There's also a good chance that you don't have it everywhere, especially if the bathroom isn't super tiny
The German code requires a certain width of membrane on the walls outside of certain "wet" zones (the inside of a shower cabin, the plumbing of a washing basin). It's maybe 50 cm.
also, the height specifies a certain height above floor (or maybe above showerhead?) but it doesn't have to go up to the ceiling
although, if they were using Bahnen rather than liquid rubber, it may have been easiest for them to do it floor-to-ceiling, which is more than the code requires.
If it's only chips off the glazing, it's not too difficult to fix cosmetically. You can fill it with cement grout or epoxy grout, color-matched to the tile.
@Tinkeringbell I have a weird question. Background: I am going to lead a yoga class today. It's an informal situation, I'm doing it for people from my watersports club. We have a different activity every week in winter, and this week, I'm offering yoga.
I'm not a yoga instructor, but I have practiced a lot and I'm confident I can do it well. Also I already have created the sequence and tested it out alone. So that's going to be OK.
The people will be a motley crew, probably all possible levels from "never tried yoga" to "I go to the studio twice a week" and everything in between. They won't have ever trained together.
The active time of actually doing positions will be around an hour.
My brain is coming up with all sorts of information I want to "preach" upfront
can you imagine yourself in such a situation and tell me what would you like to hear from your layteacher in such a situation? What points would be important to you?

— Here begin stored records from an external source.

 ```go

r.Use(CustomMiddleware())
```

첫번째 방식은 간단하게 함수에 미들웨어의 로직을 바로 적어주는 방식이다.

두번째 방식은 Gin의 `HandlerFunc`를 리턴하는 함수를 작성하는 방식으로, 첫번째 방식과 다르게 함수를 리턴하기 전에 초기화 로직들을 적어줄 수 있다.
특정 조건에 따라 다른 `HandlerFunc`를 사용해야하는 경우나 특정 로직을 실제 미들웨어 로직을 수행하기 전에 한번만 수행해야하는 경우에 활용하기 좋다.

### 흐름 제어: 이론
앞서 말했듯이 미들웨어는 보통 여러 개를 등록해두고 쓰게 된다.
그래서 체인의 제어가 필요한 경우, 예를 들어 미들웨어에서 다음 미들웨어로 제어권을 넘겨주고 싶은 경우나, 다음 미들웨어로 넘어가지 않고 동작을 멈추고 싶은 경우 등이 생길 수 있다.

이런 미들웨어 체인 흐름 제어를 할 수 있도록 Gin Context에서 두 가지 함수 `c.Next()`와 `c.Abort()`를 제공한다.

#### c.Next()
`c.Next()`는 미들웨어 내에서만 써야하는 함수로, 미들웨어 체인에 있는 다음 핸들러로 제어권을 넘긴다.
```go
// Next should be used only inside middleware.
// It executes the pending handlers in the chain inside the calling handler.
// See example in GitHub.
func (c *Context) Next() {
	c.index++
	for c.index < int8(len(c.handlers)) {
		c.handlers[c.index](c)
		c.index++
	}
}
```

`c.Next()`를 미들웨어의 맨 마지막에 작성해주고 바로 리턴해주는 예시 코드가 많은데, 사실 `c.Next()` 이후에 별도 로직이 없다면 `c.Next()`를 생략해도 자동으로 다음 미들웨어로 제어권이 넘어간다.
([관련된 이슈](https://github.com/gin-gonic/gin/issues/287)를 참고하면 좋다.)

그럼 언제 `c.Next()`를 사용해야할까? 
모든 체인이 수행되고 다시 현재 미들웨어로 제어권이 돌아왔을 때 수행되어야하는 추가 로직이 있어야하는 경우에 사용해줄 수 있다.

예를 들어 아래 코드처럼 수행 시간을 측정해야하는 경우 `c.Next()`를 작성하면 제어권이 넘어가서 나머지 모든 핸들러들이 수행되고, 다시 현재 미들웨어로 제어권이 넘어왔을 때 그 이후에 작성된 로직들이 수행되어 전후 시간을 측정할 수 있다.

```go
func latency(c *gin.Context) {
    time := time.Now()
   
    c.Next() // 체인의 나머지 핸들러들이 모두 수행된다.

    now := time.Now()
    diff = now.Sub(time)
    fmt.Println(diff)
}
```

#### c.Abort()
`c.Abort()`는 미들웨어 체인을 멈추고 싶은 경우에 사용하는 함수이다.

And how long a speech will be too long?
hey @Cerberus!
same question for you, I only addressed Tink because I thought she's the only one in the room!
@rumtscho Yeah, I just don't want to spend the rest of my bathroom's life filling in chips each year either though XD
@rumtscho Ow uhmmm... That really stretches my imagination XD. Assuming everyone signed up for this entirely voluntarily, and the "studio twice a week" people are not going to complain about getting a sermon on novice level... I'd say talk a bit about each move, about what muscles it is good for, what wrong things to watch out for, then do the move?